San Angelo, USA - State prosecutors intend to bring a host of additional allegations to the trial of Raymond Merril Jessop scheduled for Oct. 26 in the 51st Judicial District, the Texas Attorney General’s Office said.
Jessop, a member of the Fundamentalist Church of Jesus Christ of Latter Day Saints, is set for a jury trial on charges of child sexual abuse in connection with allegations that arose after the April 2008 raid of the YFZ Ranch near Eldorado.
Authorities swept onto the ranch seeking a woman who had called in complaints about being abused at the polygamist compound. Ultimately, the state removed more than 400 children from the ranch because they were deemed to be in danger of abuse.
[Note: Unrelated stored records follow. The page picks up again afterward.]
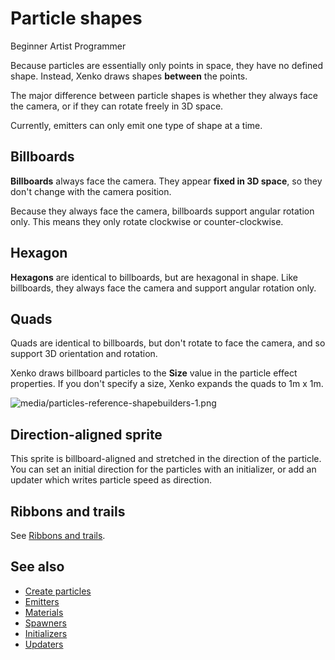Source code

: # Particle shapes

<span class="label label-doc-level">Beginner</span>
<span class="label label-doc-audience">Artist</span>
<span class="label label-doc-audience">Programmer</span>

Because particles are essentially only points in space, they have no defined shape. Instead, Xenko draws shapes **between** the points. 

The major difference between particle shapes is whether they always face the camera, or if they can rotate freely in 3D space.

Currently, emitters can only emit one type of shape at a time.

## Billboards

**Billboards** always face the camera. They appear **fixed in 3D space**, so they don't change with the camera position.

Because they always face the camera, billboards support angular rotation only. This means they only rotate clockwise or counter-clockwise.

## Hexagon

**Hexagons** are identical to billboards, but are hexagonal in shape. Like billboards, they always face the camera and support angular rotation only.

## Quads

Quads are identical to billboards, but don't rotate to face the camera, and so support 3D orientation and rotation.

Xenko draws billboard particles to the **Size** value in the particle effect properties. If you don't specify a size, Xenko expands the quads to 1m x 1m. 

![media/particles-reference-shapebuilders-1.png](media/particles-reference-shapebuilders-1.png) 

## Direction-aligned sprite

This sprite is billboard-aligned and stretched in the direction of the particle. You can set an initial direction for the particles with an initializer, or add an updater which writes particle speed as direction.

## Ribbons and trails

See [Ribbons and trails](ribbons-and-trails.md).

## See also

* [Create particles](create-particles.md)
* [Emitters](emitters.md)
* [Materials](materials.md)
* [Spawners](spawners.md)
* [Initializers](initializers.md)
* [Updaters](updaters.md)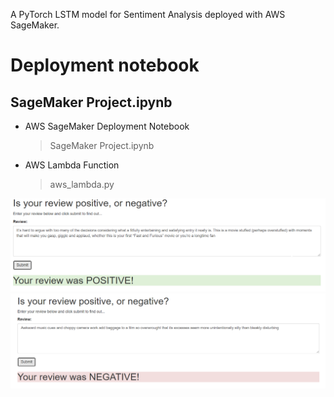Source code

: A PyTorch LSTM model for Sentiment Analysis deployed with AWS SageMaker.

# Deployment notebook
## SageMaker Project.ipynb

* AWS SageMaker Deployment Notebook
    > SageMaker Project.ipynb
* AWS Lambda Function
    > aws_lambda.py   

![Positive Review](./pos_review.PNG)   
![Negative Review](./neg_review.PNG)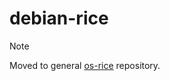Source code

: # debian-rice

> [!NOTE]
> Moved to general [os-rice](https://github.com/Kseen715/os-rice) repository.
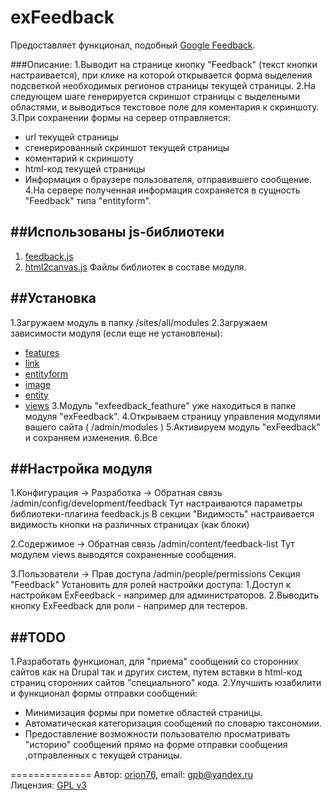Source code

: exFeedback
======
Предоставляет функционал, подобный [Google Feedback](http://www.google.com/tools/feedback/intl/ru/).

###Описание:
1.Выводит на странице кнопку "Feedback" (текст кнопки настраивается), при клике на которой
открывается форма выделения подсветкой необходимых регионов страницы текущей страницы.
2.На следующем шаге генерируется скриншот страницы с выделеными областями, и выводиться 
текстовое поле для коментария к скриншоту.
3.При сохранении формы на сервер отправляется:
 - url текущей страницы
 - сгенерированный скриншот текущей страницы
 - коментарий к скриншоту
 - html-код текущей страницы
 - Информация о браузере пользователя, отправившего сообщение.
4.На сервере полученная информация сохраняется в сущность "Feedback" типа "entityform".

##Использованы js-библиотеки
-------------
1. [feedback.js](https://github.com/ivoviz/feedback)
2. [html2canvas.js](https://github.com/niklasvh/html2canvas)
Файлы библиотек в составе модуля.

##Установка
-------------
1.Загружаем модуль в папку /sites/all/modules
2.Загружаем зависимости модуля (если еще не установлены):
 - [features](https://www.drupal.org/project/features)
 - [link](https://www.drupal.org/project/link)
 - [entityform](https://www.drupal.org/project/entityform)
 - [image](https://www.drupal.org/project/image)
 - [entity](https://www.drupal.org/project/entity)
 - [views](https://www.drupal.org/project/views)
3.Модуль "exfeedback_feathure" уже находиться в папке модуля "exFeedback".
4.Открываем страницу управления модулями вашего сайта ( /admin/modules )
5.Активируем модуль "exFeedback" и сохраняем изменения.
6.Все

##Настройка модуля
-------------
1.Конфигурация -> Разработка -> Обратная связь
/admin/config/development/feedback
Тут настраиваются параметры библиотеки-плагина feedback.js
В секции "Видимость" настраивается видимость кнопки на различных страницах (как блоки)

2.Содержимое -> Обратная связь
/admin/content/feedback-list
Тут модулем views выводятся сохраненные сообщения.

3.Пользователи -> Прав доступа
/admin/people/permissions
Секция "Feedback"
Установить для ролей настройки доступа:
1.Доступ к настройкам ExFeedback - например для администраторов.
2.Выводить кнопку ExFeedback для роли - например для тестеров.

##TODO
---------------------
1.Разработать функционал, для "приема" сообщений со сторонних сайтов как на Drupal так и других систем,
путем вставки в html-код страниц сторонних сайтов "специального" кода.
2.Улучшить юзабилити и функционал формы отправки сообщений:
 - Минимизация формы при пометке областей страницы.
 - Автоматическая категоризация сообщений по словарю таксономии.
 - Предоставление возможности пользователю просматривать "историю" сообщений прямо на форме отправки сообщения
   ,отправленных с текущей страницы. 


==============
Автор: [orion76](http://www.drupal.ru/username/orion76), email: gpb@yandex.ru  
Лицензия: [GPL v3](http://choosealicense.com/licenses/gpl-v3/)
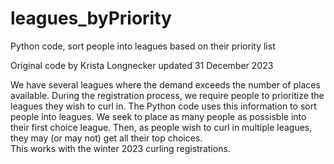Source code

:# leagues_byPriority
Python code, sort people into leagues based on their priority list

Original code by Krista Longnecker 
updated 31 December 2023

We have several leagues where the demand exceeds the number of places available. During the registration process, we require people to prioritize the leagues they wish to curl in. The Python code uses this information to sort people into leagues. We seek to place as many people as possisble into their first choice league. Then, as people wish to curl in multiple leagues, they may (or may not) get all their top choices.\
This works with the winter 2023 curling registrations.
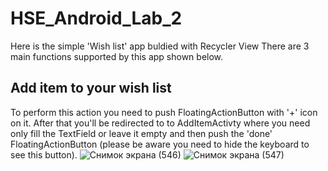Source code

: # HSE_Android_Lab_2
Here is the simple 'Wish list' app buldied with Recycler View
There are 3 main functions supported by this app shown below.
## Add item to your wish list
To perform this action you need to push FloatingActionButton with '+' icon on it. After that you'll be redirected to to AddItemActivty where you need only fill the TextField or leave it empty and then push the 'done' FloatingActionButton (please be aware you need to hide the keyboard to see this button).
![Снимок экрана (546)](https://github.com/Max-Size/HSE_Android_Lab_2/assets/125485047/4060bf62-1613-4d72-bc24-282a24db1732)
![Снимок экрана (547)](https://github.com/Max-Size/HSE_Android_Lab_2/assets/125485047/4812c5fc-eb3a-4616-9162-a6c293a1b8d5)
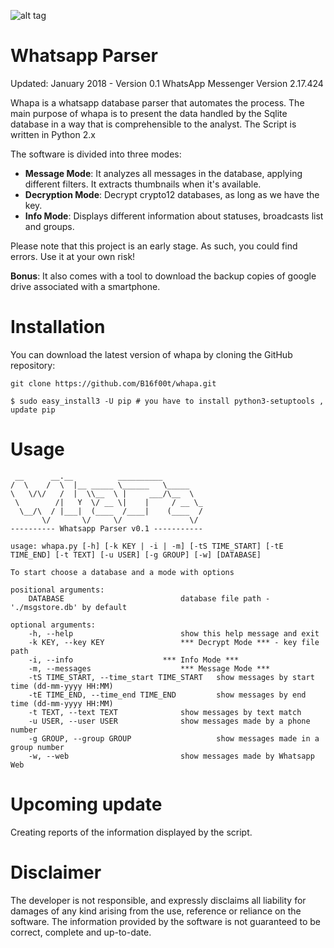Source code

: ![alt tag](https://github.com/B16f00t/whapa/blob/master/whapa.png)


Whatsapp Parser
==================================
Updated: January 2018 - Version 0.1
WhatsApp Messenger Version 2.17.424

Whapa is a whatsapp database parser that automates the process. The main purpose of whapa is to present the data handled by the Sqlite database in a way that is comprehensible to the analyst.
The Script is written in Python 2.x

The software is divided into three modes:
* **Message Mode**: It analyzes all messages in the database, applying different filters. It extracts thumbnails when it's available.
* **Decryption Mode**: Decrypt crypto12 databases, as long as we have the key.
* **Info Mode**: Displays different information about statuses, broadcasts list and groups.

Please note that this project is an early stage. As such, you could find errors. Use it at your own risk!

**Bonus**: It also comes with a tool to download the backup copies of google drive associated with a smartphone.



Installation
=====
You can download the latest version of whapa by cloning the GitHub repository:

	git clone https://github.com/B16f00t/whapa.git
	
	$ sudo easy_install3 -U pip # you have to install python3-setuptools , update pip



Usage
=====
     __      __.__          __________
    /  \    /  \  |__ _____ \______   \_____
    \   \/\/   /  |  \\__  \ |     ___/\__  \
     \        /|   Y  \/ __ \|    |     / __ \_
      \__/\  / |___|  (____  /____|    (____  /
           \/       \/     \/               \/
    ---------- Whatsapp Parser v0.1 -----------

	usage: whapa.py [-h] [-k KEY | -i | -m] [-tS TIME_START] [-tE TIME_END] [-t TEXT] [-u USER] [-g GROUP] [-w] [DATABASE]

	To start choose a database and a mode with options

	positional arguments:
  		DATABASE              			  database file path - './msgstore.db' by default

	optional arguments:
  		-h, --help          			  show this help message and exit
  		-k KEY, --key KEY     			  *** Decrypt Mode *** - key file path
  		-i, --info       			  *** Info Mode ***
  		-m, --messages      			  *** Message Mode ***
  		-tS TIME_START, --time_start TIME_START   show messages by start time (dd-mm-yyyy HH:MM)
  		-tE TIME_END, --time_end TIME_END         show messages by end time (dd-mm-yyyy HH:MM)
  		-t TEXT, --text TEXT  			  show messages by text match
  		-u USER, --user USER  			  show messages made by a phone number
  		-g GROUP, --group GROUP                   show messages made in a group number
  		-w, --web   			          show messages made by Whatsapp Web

		 

Upcoming update
=====
Creating reports of the information displayed by the script.
  
	
Disclaimer
=====
The developer is not responsible, and expressly disclaims all liability for damages of any kind arising from the use, reference or reliance on the software. The information provided by the software is not guaranteed to be correct, complete and up-to-date.
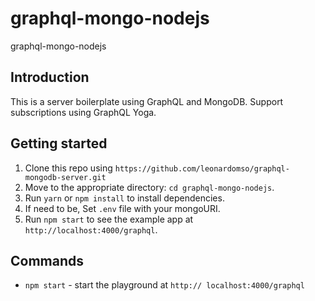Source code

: # graphql-mongo-nodejs
graphql-mongo-nodejs


## Introduction

This is a server boilerplate using GraphQL and MongoDB. Support subscriptions using GraphQL Yoga. 

## Getting started

1. Clone this repo using `https://github.com/leonardomso/graphql-mongodb-server.git`
2. Move to the appropriate directory: `cd graphql-mongo-nodejs`.
4. Run `yarn` or `npm install` to install dependencies.
5. If need to be, Set `.env` file with your mongoURI.
6. Run `npm start` to see the example app at `http://localhost:4000/graphql`.

## Commands

- `npm start` - start the playground at `http:// localhost:4000/graphql`
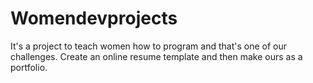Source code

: # Womendevprojects
It's a project to teach women how to program and that's one of our challenges.
Create an online resume template and then make ours as a portfolio.
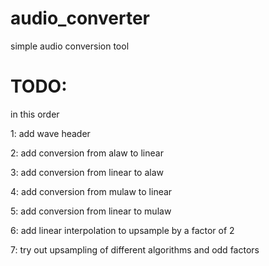 # audio_converter
simple audio conversion tool


# TODO:

in this order

1: add wave header

2: add conversion from alaw to linear

3: add conversion from linear to alaw

4: add conversion from mulaw to linear

5: add conversion from linear to mulaw

6: add linear interpolation to upsample by a factor of 2

7: try out upsampling of different algorithms and odd factors
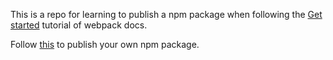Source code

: This is a repo for learning to publish a npm package when following the [Get started](https://webpack.js.org/guides/getting-started/) tutorial of webpack docs.

Follow [this](https://docs.npmjs.com/packages-and-modules/contributing-packages-to-the-registry) to publish your own npm package.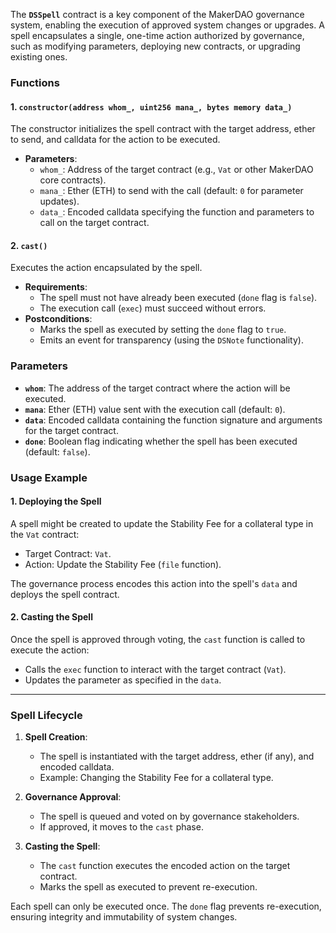 The **`DSSpell`** contract is a key component of the MakerDAO governance system, enabling the execution of approved system changes or upgrades. A spell encapsulates a single, one-time action authorized by governance, such as modifying parameters, deploying new contracts, or upgrading existing ones.

### **Functions**

#### **1. `constructor(address whom_, uint256 mana_, bytes memory data_)`**

The constructor initializes the spell contract with the target address, ether to send, and calldata for the action to be executed.

- **Parameters**:
    - `whom_`: Address of the target contract (e.g., `Vat` or other MakerDAO core contracts).
    - `mana_`: Ether (ETH) to send with the call (default: `0` for parameter updates).
    - `data_`: Encoded calldata specifying the function and parameters to call on the target contract.

#### **2. `cast()`**

Executes the action encapsulated by the spell.

- **Requirements**:
    - The spell must not have already been executed (`done` flag is `false`).
    - The execution call (`exec`) must succeed without errors.
- **Postconditions**:
    - Marks the spell as executed by setting the `done` flag to `true`.
    - Emits an event for transparency (using the `DSNote` functionality).

### **Parameters**

- **`whom`**: The address of the target contract where the action will be executed.
- **`mana`**: Ether (ETH) value sent with the execution call (default: `0`).
- **`data`**: Encoded calldata containing the function signature and arguments for the target contract.
- **`done`**: Boolean flag indicating whether the spell has been executed (default: `false`).

### **Usage Example**

#### **1. Deploying the Spell**

A spell might be created to update the Stability Fee for a collateral type in the `Vat` contract:

- Target Contract: `Vat`.
- Action: Update the Stability Fee (`file` function).

The governance process encodes this action into the spell's `data` and deploys the spell contract.

#### **2. Casting the Spell**

Once the spell is approved through voting, the `cast` function is called to execute the action:

- Calls the `exec` function to interact with the target contract (`Vat`).
- Updates the parameter as specified in the `data`.

---

### **Spell Lifecycle**

1. **Spell Creation**:
    
    - The spell is instantiated with the target address, ether (if any), and encoded calldata.
    - Example: Changing the Stability Fee for a collateral type.
2. **Governance Approval**:
    
    - The spell is queued and voted on by governance stakeholders.
    - If approved, it moves to the `cast` phase.
3. **Casting the Spell**:
    
    - The `cast` function executes the encoded action on the target contract.
    - Marks the spell as executed to prevent re-execution.

Each spell can only be executed once. The `done` flag prevents re-execution, ensuring integrity and immutability of system changes.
The children were eventually restored to their families, but evidence seized during the raid resulted in criminal charges against 10 of the men living on the ranch.
Jessop is the first of the 10 to go to trial.
In a Friday filing in Austin, styled “Notice of State’s Intention to Introduce Extraneous Offenses or Acts” the Attorney General’s Office entered four pages of allegations against Jessop, claiming he engaged in a number of illegal marriages in Utah and Schleicher County, violated banking regulations in connection with an account related to the YFZ Ranch and aided sect leader Warren Jeffs while he was a fugitive in 2005 and 2006.
The state said in an e-mail it intends the allegations to be “introduced to the court as a list of other bad acts that the State is aware of and may wish to bring up in the punishment phase of the trial.”
Mark Stevens, the San Antonio attorney representing Jessop, said Tuesday night he intends to file a response Wednesday.